It’s terrifying sometimes to think about how little is being done about looming problems that we ought to see coming a mile away.

Climate change and the debt crises in many Western nations are two examples that jump immediately to mind. Basic projections tell us that these issues will present enormous challenges for the world in the not-too-distant future. And yet, international leaders dither and put forward few concrete policies to address the problems.

But let’s put world issues aside for a moment and focus just on Canada. Here at home, we face our own looming challenge when it comes to health care. Simple math reveals that, with our aging population and the current rate of growth in health-related spending, the system is unsustainable. Everyone knows this — or should know this — in particular, our provincial leaders.

And yet, at their recent conference in Halifax, Canada’s 10 premiers — who have the constitutionally mandated responsibility to administer health care to Canadians — came up with little more than recycled ideas and buzzwords about “innovation” and then proceeded to once again demand a ceaselessly increasing amount of money from Ottawa to cover ballooning health budgets.

The federal government, to its credit, has come up with a somewhat sensible policy on health-funding transfers. For years, the amount of money the provinces receive from Ottawa has been growing at a guaranteed rate of six per cent — well above the rate of economic growth. Clearly, this can’t continue indefinitely, so Finance Minister Jim Flaherty announced last December that the funding allocation would change — slightly.
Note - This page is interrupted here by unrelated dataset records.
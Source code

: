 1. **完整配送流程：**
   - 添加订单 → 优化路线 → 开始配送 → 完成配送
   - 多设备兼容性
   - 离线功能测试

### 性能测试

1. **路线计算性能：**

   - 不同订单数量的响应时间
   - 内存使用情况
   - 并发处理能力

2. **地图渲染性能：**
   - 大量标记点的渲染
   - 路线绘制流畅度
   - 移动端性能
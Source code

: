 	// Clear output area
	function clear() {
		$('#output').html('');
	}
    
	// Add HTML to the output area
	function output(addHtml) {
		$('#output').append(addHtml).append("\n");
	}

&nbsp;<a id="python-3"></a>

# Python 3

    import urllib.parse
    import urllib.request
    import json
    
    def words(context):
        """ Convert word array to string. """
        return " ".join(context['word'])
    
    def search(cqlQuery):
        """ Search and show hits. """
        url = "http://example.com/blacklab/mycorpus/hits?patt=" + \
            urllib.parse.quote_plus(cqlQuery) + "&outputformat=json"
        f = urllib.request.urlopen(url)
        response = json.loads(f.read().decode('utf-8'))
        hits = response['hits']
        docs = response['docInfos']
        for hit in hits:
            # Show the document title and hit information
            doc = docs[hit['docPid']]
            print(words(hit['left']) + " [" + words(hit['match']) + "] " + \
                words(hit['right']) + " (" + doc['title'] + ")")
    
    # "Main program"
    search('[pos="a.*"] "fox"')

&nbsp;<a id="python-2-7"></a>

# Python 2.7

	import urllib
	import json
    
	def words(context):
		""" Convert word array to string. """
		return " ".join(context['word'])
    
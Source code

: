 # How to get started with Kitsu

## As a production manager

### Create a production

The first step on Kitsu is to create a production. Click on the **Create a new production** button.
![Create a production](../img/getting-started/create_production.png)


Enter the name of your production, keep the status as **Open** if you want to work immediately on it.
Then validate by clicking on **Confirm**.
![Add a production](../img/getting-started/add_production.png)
The annual six per cent increases will continue until 2017. After that, health-funding transfers will be tied to the rate of GDP growth plus inflation, which is estimated to be about four per cent. Even if economic conditions change, the rate of increase will not be allowed to drop below three per cent.

The premiers’ response to this? Manufactured outrage and political spin. And, unfortunately, much of the news media bought it — hook, line and sinker.

Headlines across the country in the past week stated — falsely — that the federal government is “cutting” $36 billion in health funding over the next 10 years. That is just plain wrong. Reducing the rate of funding increases is not at all the same as reducing funding.

In the mid-1990s, Ottawa actually cut health transfers to the provinces — quite severely — under Finance Minister Paul Martin and the Liberal government of the day. These actions were taken at the time to eliminate the federal deficit and put Canada back in a surplus position. Now, with Ottawa again facing budget shortfalls in the tens of billions of dollars, Flaherty’s adjustments to health funding are relatively modest, by comparison. Premiers of the 1990s would have been thrilled to receive what premiers today are grumbling about.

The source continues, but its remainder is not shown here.